** Opening Information block **

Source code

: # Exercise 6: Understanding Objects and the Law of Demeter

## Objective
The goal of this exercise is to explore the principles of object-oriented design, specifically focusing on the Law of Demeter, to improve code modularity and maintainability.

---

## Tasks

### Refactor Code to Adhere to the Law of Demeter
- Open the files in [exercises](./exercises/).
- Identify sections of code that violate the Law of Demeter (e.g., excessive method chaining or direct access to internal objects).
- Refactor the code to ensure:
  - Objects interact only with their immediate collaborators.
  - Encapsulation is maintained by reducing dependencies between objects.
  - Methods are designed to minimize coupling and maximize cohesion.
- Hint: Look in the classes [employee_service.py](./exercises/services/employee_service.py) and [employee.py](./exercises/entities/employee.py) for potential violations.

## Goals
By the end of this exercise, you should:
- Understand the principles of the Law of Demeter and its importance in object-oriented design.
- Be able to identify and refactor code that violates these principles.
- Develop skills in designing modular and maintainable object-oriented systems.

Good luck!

** Closing Information block **

Nothing is to be left out, and every entry is to be transcribed exactly.

*Reply to the task*:
Source code

: # Exercise 6: Understanding Objects and the Law of Demeter

## Objective
The goal of this exercise is to explore the principles of object-oriented design, specifically focusing on the Law of Demeter, to improve code modularity and maintainability.

---

## Tasks

### Refactor Code to Adhere to the Law of Demeter
- Open the files in [exercises](./exercises/).
- Identify sections of code that violate the Law of Demeter (e.g., excessive method chaining or direct access to internal objects).
- Refactor the code to ensure:
  - Objects interact only with their immediate collaborators.
  - Encapsulation is maintained by reducing dependencies between objects.
  - Methods are designed to minimize coupling and maximize cohesion.
- Hint: Look in the classes [employee_service.py](./exercises/services/employee_service.py) and [employee.py](./exercises/entities/employee.py) for potential violations.

## Goals
By the end of this exercise, you should:
- Understand the principles of the Law of Demeter and its importance in object-oriented design.
- Be able to identify and refactor code that violates these principles.
- Develop skills in designing modular and maintainable object-oriented systems.

Good luck!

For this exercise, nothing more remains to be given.